Luis perdió a su esposa hace 2 años

A sus 28 años es padre soltero de Fabián de 7 años. Quedó viudo cuando tuvieron un accidente de motocicleta. Volver a tener una novia sí la ha considerado, pero dice se le hace complicado y difícil.
Luis y Fabián, una familia que se ha hecho fuerte.
Luis y Fabián, una familia que se ha hecho fuerte. (Manuel Guadarrama)

Torreón, Coahuila

A sus 28 años, Luis es un joven padre soltero y trabaja en una empresa. Es padre de Fabián, quien tiene siete años de edad y una sonrisa encantadora.

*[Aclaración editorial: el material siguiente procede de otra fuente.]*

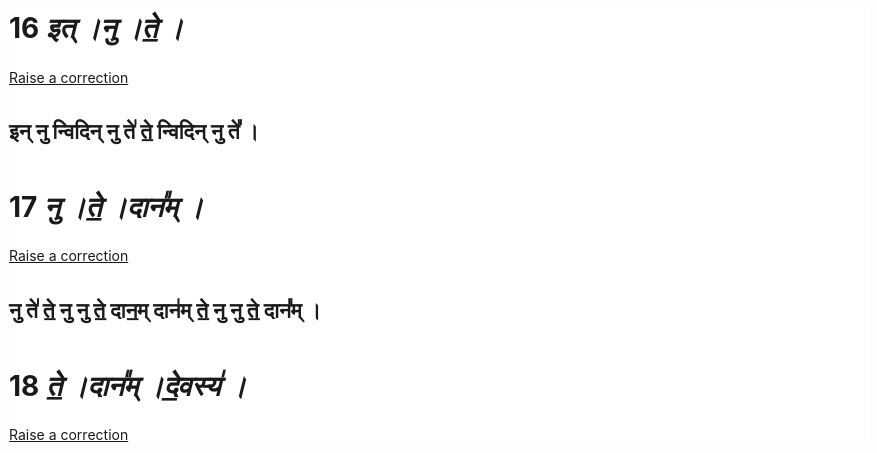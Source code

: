 
# 16  _इत् ।नु ।ते॒ ।_ #  



 [Raise a correction](https://github.com/hvram1/baraha2unicode/issues/new?title=Panchasat+-+TS+1.4.22.1+Vakhyam+-16&body=%E0%A4%87%E0%A4%A4%E0%A5%8D+%E0%A5%A4%E0%A4%A8%E0%A5%81+%E0%A5%A4%E0%A4%A4%E0%A5%87%E0%A5%92+%E0%A5%A4%0A%0A%0A%E0%A4%87%E0%A4%A8%E0%A5%8D+%E0%A4%A8%E0%A5%81+%E0%A4%A8%E0%A5%8D%E0%A4%B5%E0%A4%BF%E0%A4%A6%E0%A4%BF%E0%A4%A8%E0%A5%8D+%E0%A4%A8%E0%A5%81+%E0%A4%A4%E0%A5%87%E0%A5%91+%E0%A4%A4%E0%A5%87%E0%A5%92+%E0%A4%A8%E0%A5%8D%E0%A4%B5%E0%A4%BF%E0%A4%A6%E0%A4%BF%E0%A4%A8%E0%A5%8D+%E0%A4%A8%E0%A5%81+%E0%A4%A4%E0%A5%87%E1%B3%9A+%E0%A5%A4&labels=%E0%A4%A4%E0%A5%88%E0%A4%A4%E0%A5%8D%E0%A4%B0%E0%A4%BF%E0%A4%AF+%E0%A4%B8%E0%A4%82%E0%A4%B8%E0%A4%BF%E0%A4%A4%E0%A4%BE+%E0%A4%98%E0%A4%A8+%E0%A4%AA%E0%A4%BE%E0%A4%A0)

## इन् नु न्विदिन् नु ते॑ ते॒ न्विदिन् नु ते᳚ । ##


# 17  _नु ।ते॒ ।दान᳚म् ।_ #  



 [Raise a correction](https://github.com/hvram1/baraha2unicode/issues/new?title=Panchasat+-+TS+1.4.22.1+Vakhyam+-17&body=%E0%A4%A8%E0%A5%81+%E0%A5%A4%E0%A4%A4%E0%A5%87%E0%A5%92+%E0%A5%A4%E0%A4%A6%E0%A4%BE%E0%A4%A8%E1%B3%9A%E0%A4%AE%E0%A5%8D+%E0%A5%A4%0A%0A%0A%E0%A4%A8%E0%A5%81+%E0%A4%A4%E0%A5%87%E0%A5%91+%E0%A4%A4%E0%A5%87%E0%A5%92+%E0%A4%A8%E0%A5%81+%E0%A4%A8%E0%A5%81+%E0%A4%A4%E0%A5%87%E0%A5%92+%E0%A4%A6%E0%A4%BE%E0%A4%A8%E0%A5%92%E0%A4%AE%E0%A5%8D+%E0%A4%A6%E0%A4%BE%E0%A4%A8%E0%A5%91%E0%A4%AE%E0%A5%8D+%E0%A4%A4%E0%A5%87%E0%A5%92+%E0%A4%A8%E0%A5%81+%E0%A4%A8%E0%A5%81+%E0%A4%A4%E0%A5%87%E0%A5%92+%E0%A4%A6%E0%A4%BE%E0%A4%A8%E1%B3%9A%E0%A4%AE%E0%A5%8D+%E0%A5%A4&labels=%E0%A4%A4%E0%A5%88%E0%A4%A4%E0%A5%8D%E0%A4%B0%E0%A4%BF%E0%A4%AF+%E0%A4%B8%E0%A4%82%E0%A4%B8%E0%A4%BF%E0%A4%A4%E0%A4%BE+%E0%A4%98%E0%A4%A8+%E0%A4%AA%E0%A4%BE%E0%A4%A0)

## नु ते॑ ते॒ नु नु ते॒ दान॒म् दान॑म् ते॒ नु नु ते॒ दान᳚म् । ##


# 18  _ते॒ ।दान᳚म् ।दे॒वस्य॑ ।_ #  



 [Raise a correction](https://github.com/hvram1/baraha2unicode/issues/new?title=Panchasat+-+TS+1.4.22.1+Vakhyam+-18&body=%E0%A4%A4%E0%A5%87%E0%A5%92+%E0%A5%A4%E0%A4%A6%E0%A4%BE%E0%A4%A8%E1%B3%9A%E0%A4%AE%E0%A5%8D+%E0%A5%A4%E0%A4%A6%E0%A5%87%E0%A5%92%E0%A4%B5%E0%A4%B8%E0%A5%8D%E0%A4%AF%E0%A5%91+%E0%A5%A4%0A%0A%0A%E0%A4%A4%E0%A5%87%E0%A5%92+%E0%A4%A6%E0%A4%BE%E0%A4%A8%E0%A5%92%E0%A4%AE%E0%A5%8D+%E0%A4%A6%E0%A4%BE%E0%A4%A8%E0%A5%91%E0%A4%AE%E0%A5%8D+%E0%A4%A4%E0%A5%87+%E0%A4%A4%E0%A5%87%E0%A5%92+%E0%A4%A6%E0%A4%BE%E0%A4%A8%E0%A5%91%E0%A4%AE%E0%A5%8D+%E0%A4%A6%E0%A5%87%E0%A5%92%E0%A4%B5%E0%A4%B8%E0%A5%8D%E0%A4%AF%E0%A5%91+%E0%A4%A6%E0%A5%87%E0%A5%92%E0%A4%B5%E0%A4%B8%E0%A5%8D%E0%A4%AF%E0%A5%92+%E0%A4%A6%E0%A4%BE%E0%A4%A8%E0%A5%91%E0%A4%AE%E0%A5%8D+%E0%A4%A4%E0%A5%87+%E0%A4%A4%E0%A5%87%E0%A5%92+%E0%A4%A6%E0%A4%BE%E0%A4%A8%E0%A5%91%E0%A4%AE%E0%A5%8D+%E0%A4%A6%E0%A5%87%E0%A5%92%E0%A4%B5%E0%A4%B8%E0%A5%8D%E0%A4%AF%E0%A5%91+%E0%A5%A4&labels=%E0%A4%A4%E0%A5%88%E0%A4%A4%E0%A5%8D%E0%A4%B0%E0%A4%BF%E0%A4%AF+%E0%A4%B8%E0%A4%82%E0%A4%B8%E0%A4%BF%E0%A4%A4%E0%A4%BE+%E0%A4%98%E0%A4%A8+%E0%A4%AA%E0%A4%BE%E0%A4%A0)
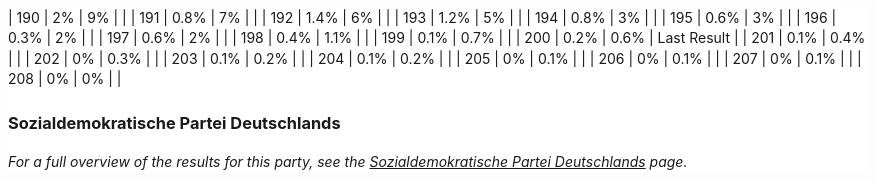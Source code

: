 | 190 | 2% | 9% |  |
| 191 | 0.8% | 7% |  |
| 192 | 1.4% | 6% |  |
| 193 | 1.2% | 5% |  |
| 194 | 0.8% | 3% |  |
| 195 | 0.6% | 3% |  |
| 196 | 0.3% | 2% |  |
| 197 | 0.6% | 2% |  |
| 198 | 0.4% | 1.1% |  |
| 199 | 0.1% | 0.7% |  |
| 200 | 0.2% | 0.6% | Last Result |
| 201 | 0.1% | 0.4% |  |
| 202 | 0% | 0.3% |  |
| 203 | 0.1% | 0.2% |  |
| 204 | 0.1% | 0.2% |  |
| 205 | 0% | 0.1% |  |
| 206 | 0% | 0.1% |  |
| 207 | 0% | 0.1% |  |
| 208 | 0% | 0% |  |

### Sozialdemokratische Partei Deutschlands

*For a full overview of the results for this party, see the [Sozialdemokratische Partei Deutschlands](party-sozialdemokratischeparteideutschlands.html) page.*
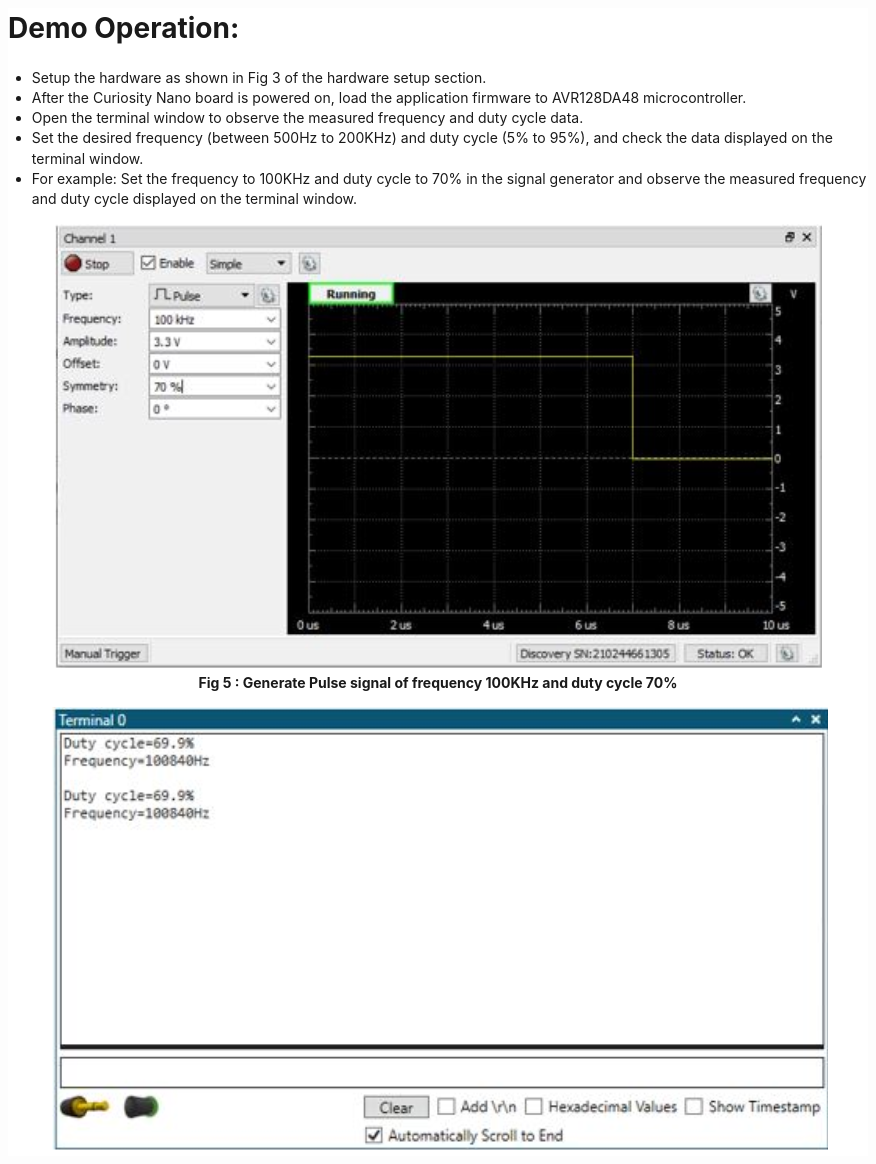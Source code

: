 # Demo Operation:

* Setup the hardware as shown in Fig 3 of the hardware setup section.
* After the Curiosity Nano board is powered on, load the application firmware to AVR128DA48 microcontroller.
* Open the terminal window to observe the measured frequency and duty cycle data.
* Set the desired frequency (between 500Hz to 200KHz) and duty cycle (5% to 95%), and check the data displayed on the terminal window.
* For example: Set the frequency to 100KHz and duty cycle to 70% in the signal generator and observe the measured frequency and duty cycle displayed on the terminal window.

<p align="center">
  <img width=auto height=auto src="images/waveformgenerator.png">
  <br><strong>Fig 5 : Generate Pulse signal of frequency 100KHz and duty cycle 70%<br>
</p>

<p align="center">
  <img width=auto height=auto src="images/outputterminal.png">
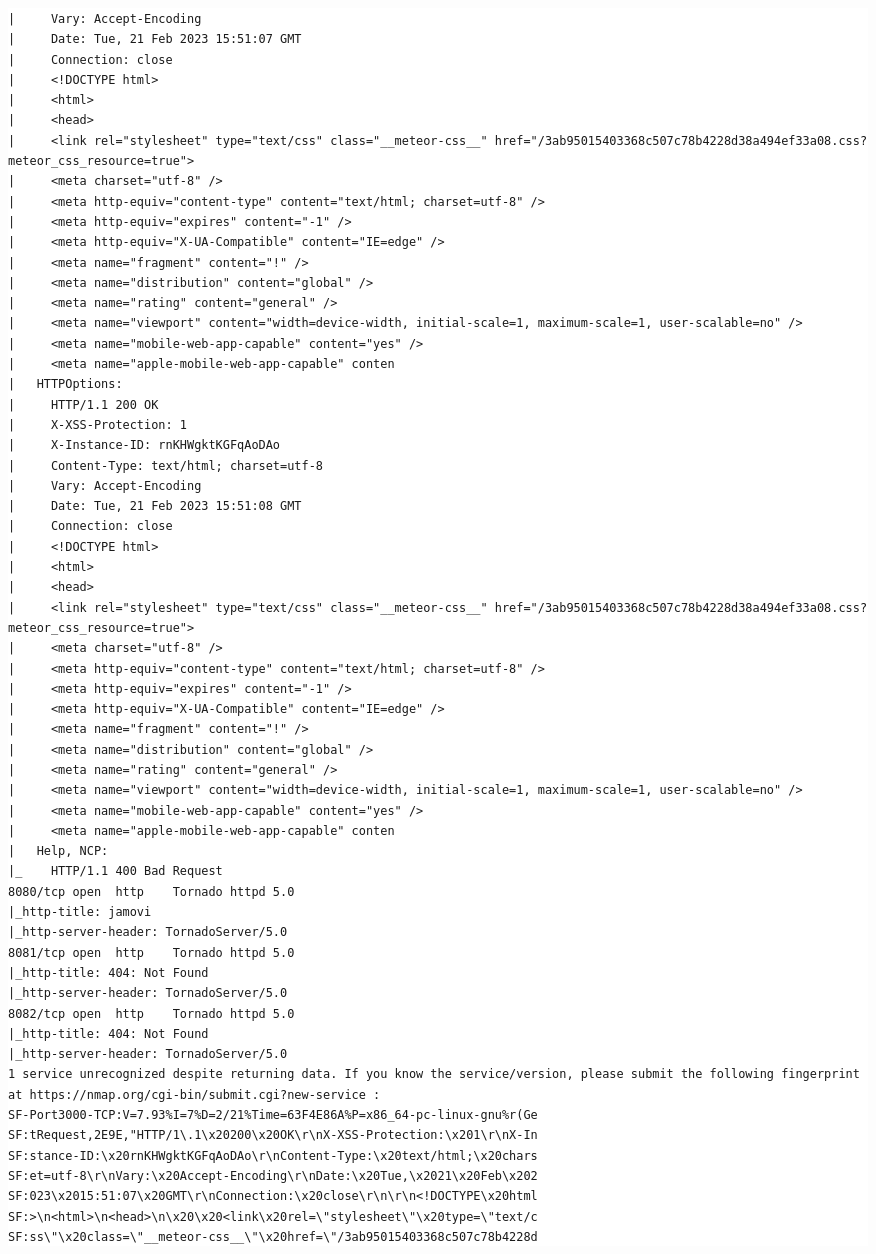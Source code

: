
 ```null
|     Vary: Accept-Encoding
|     Date: Tue, 21 Feb 2023 15:51:07 GMT
|     Connection: close
|     <!DOCTYPE html>
|     <html>
|     <head>
|     <link rel="stylesheet" type="text/css" class="__meteor-css__" href="/3ab95015403368c507c78b4228d38a494ef33a08.css?meteor_css_resource=true">
|     <meta charset="utf-8" />
|     <meta http-equiv="content-type" content="text/html; charset=utf-8" />
|     <meta http-equiv="expires" content="-1" />
|     <meta http-equiv="X-UA-Compatible" content="IE=edge" />
|     <meta name="fragment" content="!" />
|     <meta name="distribution" content="global" />
|     <meta name="rating" content="general" />
|     <meta name="viewport" content="width=device-width, initial-scale=1, maximum-scale=1, user-scalable=no" />
|     <meta name="mobile-web-app-capable" content="yes" />
|     <meta name="apple-mobile-web-app-capable" conten
|   HTTPOptions: 
|     HTTP/1.1 200 OK
|     X-XSS-Protection: 1
|     X-Instance-ID: rnKHWgktKGFqAoDAo
|     Content-Type: text/html; charset=utf-8
|     Vary: Accept-Encoding
|     Date: Tue, 21 Feb 2023 15:51:08 GMT
|     Connection: close
|     <!DOCTYPE html>
|     <html>
|     <head>
|     <link rel="stylesheet" type="text/css" class="__meteor-css__" href="/3ab95015403368c507c78b4228d38a494ef33a08.css?meteor_css_resource=true">
|     <meta charset="utf-8" />
|     <meta http-equiv="content-type" content="text/html; charset=utf-8" />
|     <meta http-equiv="expires" content="-1" />
|     <meta http-equiv="X-UA-Compatible" content="IE=edge" />
|     <meta name="fragment" content="!" />
|     <meta name="distribution" content="global" />
|     <meta name="rating" content="general" />
|     <meta name="viewport" content="width=device-width, initial-scale=1, maximum-scale=1, user-scalable=no" />
|     <meta name="mobile-web-app-capable" content="yes" />
|     <meta name="apple-mobile-web-app-capable" conten
|   Help, NCP: 
|_    HTTP/1.1 400 Bad Request
8080/tcp open  http    Tornado httpd 5.0
|_http-title: jamovi
|_http-server-header: TornadoServer/5.0
8081/tcp open  http    Tornado httpd 5.0
|_http-title: 404: Not Found
|_http-server-header: TornadoServer/5.0
8082/tcp open  http    Tornado httpd 5.0
|_http-title: 404: Not Found
|_http-server-header: TornadoServer/5.0
1 service unrecognized despite returning data. If you know the service/version, please submit the following fingerprint at https://nmap.org/cgi-bin/submit.cgi?new-service :
SF-Port3000-TCP:V=7.93%I=7%D=2/21%Time=63F4E86A%P=x86_64-pc-linux-gnu%r(Ge
SF:tRequest,2E9E,"HTTP/1\.1\x20200\x20OK\r\nX-XSS-Protection:\x201\r\nX-In
SF:stance-ID:\x20rnKHWgktKGFqAoDAo\r\nContent-Type:\x20text/html;\x20chars
SF:et=utf-8\r\nVary:\x20Accept-Encoding\r\nDate:\x20Tue,\x2021\x20Feb\x202
SF:023\x2015:51:07\x20GMT\r\nConnection:\x20close\r\n\r\n<!DOCTYPE\x20html
SF:>\n<html>\n<head>\n\x20\x20<link\x20rel=\"stylesheet\"\x20type=\"text/c
SF:ss\"\x20class=\"__meteor-css__\"\x20href=\"/3ab95015403368c507c78b4228d
```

"Quedé viudo hace casi dos años. Tuvimos un accidente en una motocicleta y ella cayó de la moto. Se levantó. No quería que la llevara al IMSS, pero la llevamos. Y ahí falleció".

Eso fue cuando el niño tenía cinco años. Fue necesario que lo consultara un psicólogo y se decidió que si Fabián la quería ver, despedirse de ella lo podría hacer. Y así lo hizo el niñito. El proceso para todos, fue desgarrador.

"Los hijos son el motor de la casa. Él me ha mantenido distraído, cuerdo, me hace sonreír".

Para Luis, ser padre y madre a la vez, ha sido demasiado difícil, aunque comenta que sus suegros lo apoyan y cuidan al niño mientras él labora por un sueldo bastante bajo, pero que les permite sobrevivir, aunque cada vez es más difícil completar.

Cuando su esposa falleció, Luis dejó de trabajar en otro empleo donde ganaba más dinero.

Padre e hijo viven solos, a unas casas de donde viven los padres de la mamá del niño. Aún quedan rastros de dolor en las palabras de este papá soltero que por causas terribles está solo.

Comenta que sus padres están separados y su mamá quiere irse con ellos para ayudarlos, pero que ya se acostumbraron a vivir solos.

Se le pregunta a Luis que es lo más difícil. "Encontrar sus cosas, cambiarlo, bañarlo, arreglarlo para la escuela. Lo que sé hacer de comer se lo hago y lo que no, pues pido ayuda. O lo compramos aunque sale más caro", comenta mientras se ríe.

La perspectiva de volver a tener una novia sí la ha considerado, pero a la vez dice, se le hace demasiado complicado y difícil, aunque no tanto por su hijo, porque comenta que el niño tiene el don de que se encariñen con él. "Muchas personas me dicen luego luego que quieren venir a conocerlo".

En los fines de semana, Luis y Fabián salen a pasear a lugares públicos y si no, toman la alternativa de jugar en la calle o en la casa.

Al preguntarle si Fabián extraña a su mamá, comenta: "hubo un tiempo en que estuvo decaído, pero lo distraía con videojuegos, o juegos, lo llevaba con sus primos y se ponían a jugar, en los puentes o vacaciones se queda con familiares y ahí también se la pasa bien".

Prácticamente para ellos, esto ha sido un nuevo comienzo. Lo han sobrellevado a pesar de todo. "A veces las cosas son muy difíciles. No hay que rendirse, hay que echarle ganas", es su consejo para papás que puedan estar en una situación similar.

Para el día del padre, Luis lo único que desea es seguir junto a su hijito, que no duda en brindarle a las personas una sonrisa con sus dientes, uno roto, pero eso le da más encanto al pequeño.

"Los hijos son el motor de la casa. Él me ha mantenido distraído, cuerdo, me hace sonreír".